Арина спиной ощущала «доброжелательные» взгляды.

— Плюнь на них и разотри.

Громко прокомментировала Несравненная Виноградова.

— А будет, кто возникать… Все равно кто… язык вырву. Запросто. За мной не заржавеет.

* * *

Арина провалилась в короткий тревожный сон. В благоухающем дачном сумраке (окна прикрыты ставнями, дверь занавешена марлей от мух) всегда хотелось спать.

— Сурки, ленивые.

Подтвердила хозяйка и заразительно зевнула.

— Дурной пример подаете, паразиты. А, впрочем, можно и подремать. После сытного обеда по закону великого древнего грека Архимеда полагается… Чего там собственно то говорится?

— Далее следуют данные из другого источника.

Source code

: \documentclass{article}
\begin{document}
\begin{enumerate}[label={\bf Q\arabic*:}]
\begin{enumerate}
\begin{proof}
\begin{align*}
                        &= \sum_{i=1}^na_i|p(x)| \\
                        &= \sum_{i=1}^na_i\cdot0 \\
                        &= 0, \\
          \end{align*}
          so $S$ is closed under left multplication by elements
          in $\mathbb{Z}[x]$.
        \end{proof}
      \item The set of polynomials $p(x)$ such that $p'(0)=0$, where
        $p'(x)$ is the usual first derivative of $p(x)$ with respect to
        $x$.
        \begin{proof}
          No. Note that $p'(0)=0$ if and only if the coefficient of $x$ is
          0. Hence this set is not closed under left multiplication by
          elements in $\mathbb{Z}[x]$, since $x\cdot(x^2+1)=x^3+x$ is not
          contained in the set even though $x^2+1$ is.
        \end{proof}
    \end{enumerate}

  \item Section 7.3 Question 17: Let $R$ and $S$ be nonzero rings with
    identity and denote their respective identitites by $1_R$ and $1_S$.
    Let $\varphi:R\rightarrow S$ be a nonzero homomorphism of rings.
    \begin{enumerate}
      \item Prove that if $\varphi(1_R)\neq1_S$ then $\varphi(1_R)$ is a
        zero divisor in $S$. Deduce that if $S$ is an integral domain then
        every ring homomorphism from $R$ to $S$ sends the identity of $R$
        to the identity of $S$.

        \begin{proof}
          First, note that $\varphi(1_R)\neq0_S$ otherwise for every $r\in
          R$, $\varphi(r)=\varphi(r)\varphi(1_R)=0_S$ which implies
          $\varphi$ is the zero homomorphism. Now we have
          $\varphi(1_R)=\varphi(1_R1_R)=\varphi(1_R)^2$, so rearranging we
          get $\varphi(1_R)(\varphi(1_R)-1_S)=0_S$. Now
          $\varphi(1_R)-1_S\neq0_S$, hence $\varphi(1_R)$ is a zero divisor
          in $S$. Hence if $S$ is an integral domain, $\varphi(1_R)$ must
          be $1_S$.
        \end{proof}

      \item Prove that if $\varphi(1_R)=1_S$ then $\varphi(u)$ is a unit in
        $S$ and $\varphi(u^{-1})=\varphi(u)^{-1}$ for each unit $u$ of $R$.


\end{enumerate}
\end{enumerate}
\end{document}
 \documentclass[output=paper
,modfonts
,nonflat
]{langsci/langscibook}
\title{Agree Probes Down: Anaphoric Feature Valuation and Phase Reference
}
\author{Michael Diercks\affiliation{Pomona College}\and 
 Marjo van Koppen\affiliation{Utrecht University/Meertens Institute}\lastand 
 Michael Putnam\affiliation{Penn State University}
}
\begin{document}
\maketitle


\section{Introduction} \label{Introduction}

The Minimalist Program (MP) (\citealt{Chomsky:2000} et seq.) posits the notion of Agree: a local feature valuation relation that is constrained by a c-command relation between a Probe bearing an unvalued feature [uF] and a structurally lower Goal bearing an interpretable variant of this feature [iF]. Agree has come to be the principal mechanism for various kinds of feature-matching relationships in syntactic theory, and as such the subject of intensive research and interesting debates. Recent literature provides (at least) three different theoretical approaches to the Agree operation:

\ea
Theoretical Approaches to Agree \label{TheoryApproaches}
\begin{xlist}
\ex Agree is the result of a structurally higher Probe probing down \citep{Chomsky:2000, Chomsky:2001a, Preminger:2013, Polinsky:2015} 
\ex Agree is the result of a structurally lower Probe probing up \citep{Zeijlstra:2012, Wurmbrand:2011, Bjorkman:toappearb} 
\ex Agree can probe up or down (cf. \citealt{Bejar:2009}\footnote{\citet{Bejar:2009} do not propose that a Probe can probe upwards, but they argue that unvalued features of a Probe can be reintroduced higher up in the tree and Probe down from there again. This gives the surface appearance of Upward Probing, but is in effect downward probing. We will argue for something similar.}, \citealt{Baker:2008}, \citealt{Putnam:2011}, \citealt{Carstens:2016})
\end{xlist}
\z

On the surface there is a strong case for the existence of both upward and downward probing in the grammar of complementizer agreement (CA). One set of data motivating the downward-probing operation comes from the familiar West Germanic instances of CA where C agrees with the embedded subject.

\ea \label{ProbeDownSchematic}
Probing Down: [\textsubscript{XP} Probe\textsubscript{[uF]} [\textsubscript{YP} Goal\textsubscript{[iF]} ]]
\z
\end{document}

Лодыри усердно сопят и не отвечают.

* * *

На дачу Арину брали редко. Помощи от нее никакой, хлопот, правда, особенных тоже не доставляет. Подруги, повзрослев, изрядно отдалились друг от друга. Хотя, как и прежде, звонок в дверь мог раздаться безо всякого предупреждения. И любая половина этого странного тандема имела право плакать или смеяться не одна, а ВМЕСТЕ. Практически в любое время суток. Была бы необходимость.

Оставив большой спорт, из которого Виноградова помимо разболтанного здоровья и огромного количества травм вынесла умение «пахать до упада», Алена едва не пропала. Сбежав от родных — сестра, мать и отец (тихий алкоголик) в честно заработанную однокомнатную квартиру, добыв правдами и неправдами гараж для призовой колымаги, она занялась жизнью. Тем, что раньше проходило мимо: гулянки-пьянки, мужчины и все, что этому сопутствовало. Арина ничего не могла поделать. Она и разговаривала с подругой, и ругала ее, и плакала, все без толку. Но видимо ангел-хранитель Алены, однажды протрезвев, пришел в себя, ужаснулся увиденному и взялся за дело. Круто взялся, однако.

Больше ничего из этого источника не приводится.